Dataset entries:
....................

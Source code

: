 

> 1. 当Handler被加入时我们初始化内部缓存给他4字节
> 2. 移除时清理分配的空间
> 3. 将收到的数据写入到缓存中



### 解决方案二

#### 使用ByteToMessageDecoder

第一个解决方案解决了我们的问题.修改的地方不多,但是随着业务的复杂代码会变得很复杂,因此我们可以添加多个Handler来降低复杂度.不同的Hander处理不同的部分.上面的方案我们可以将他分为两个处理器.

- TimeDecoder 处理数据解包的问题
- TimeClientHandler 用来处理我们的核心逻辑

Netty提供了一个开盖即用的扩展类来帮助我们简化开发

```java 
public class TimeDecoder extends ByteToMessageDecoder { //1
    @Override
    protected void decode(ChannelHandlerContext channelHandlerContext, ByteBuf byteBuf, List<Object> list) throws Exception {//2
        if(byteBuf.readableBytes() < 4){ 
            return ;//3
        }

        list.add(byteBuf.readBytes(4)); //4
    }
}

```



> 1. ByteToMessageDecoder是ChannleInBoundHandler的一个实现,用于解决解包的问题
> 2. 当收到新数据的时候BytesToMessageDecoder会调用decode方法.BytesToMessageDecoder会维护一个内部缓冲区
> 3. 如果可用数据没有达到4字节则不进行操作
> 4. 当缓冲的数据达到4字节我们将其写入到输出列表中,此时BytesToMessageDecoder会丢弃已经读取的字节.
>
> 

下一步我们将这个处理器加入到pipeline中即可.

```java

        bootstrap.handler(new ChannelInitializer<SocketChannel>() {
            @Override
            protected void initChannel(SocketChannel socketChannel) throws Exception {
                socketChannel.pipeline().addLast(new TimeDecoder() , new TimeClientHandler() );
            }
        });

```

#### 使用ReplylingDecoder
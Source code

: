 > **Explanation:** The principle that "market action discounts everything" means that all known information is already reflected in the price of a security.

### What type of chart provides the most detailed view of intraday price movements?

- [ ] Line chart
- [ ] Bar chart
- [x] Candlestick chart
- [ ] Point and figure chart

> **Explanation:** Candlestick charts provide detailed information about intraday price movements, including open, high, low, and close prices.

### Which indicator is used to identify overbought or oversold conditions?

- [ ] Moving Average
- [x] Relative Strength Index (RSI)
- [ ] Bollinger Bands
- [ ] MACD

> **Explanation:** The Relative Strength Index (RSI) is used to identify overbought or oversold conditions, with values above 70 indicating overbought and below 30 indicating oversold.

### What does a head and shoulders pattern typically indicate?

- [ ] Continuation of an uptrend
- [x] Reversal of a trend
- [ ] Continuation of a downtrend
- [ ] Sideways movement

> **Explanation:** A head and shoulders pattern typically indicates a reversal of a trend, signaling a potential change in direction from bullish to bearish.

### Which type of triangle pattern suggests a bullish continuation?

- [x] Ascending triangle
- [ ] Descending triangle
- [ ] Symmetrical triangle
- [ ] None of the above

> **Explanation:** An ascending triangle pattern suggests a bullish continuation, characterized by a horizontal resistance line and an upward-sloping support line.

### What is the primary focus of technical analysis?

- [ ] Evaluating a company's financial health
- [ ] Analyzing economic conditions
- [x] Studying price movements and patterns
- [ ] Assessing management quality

....................

▸ Your goal
In the entries above, find lines with "overbought" and copy each.

▸ Output for this task
### Which indicator is used to identify overbought or oversold conditions?
> **Explanation:** The Relative Strength Index (RSI) is used to identify overbought or oversold conditions, with values above 70 indicating overbought and below 30 indicating oversold.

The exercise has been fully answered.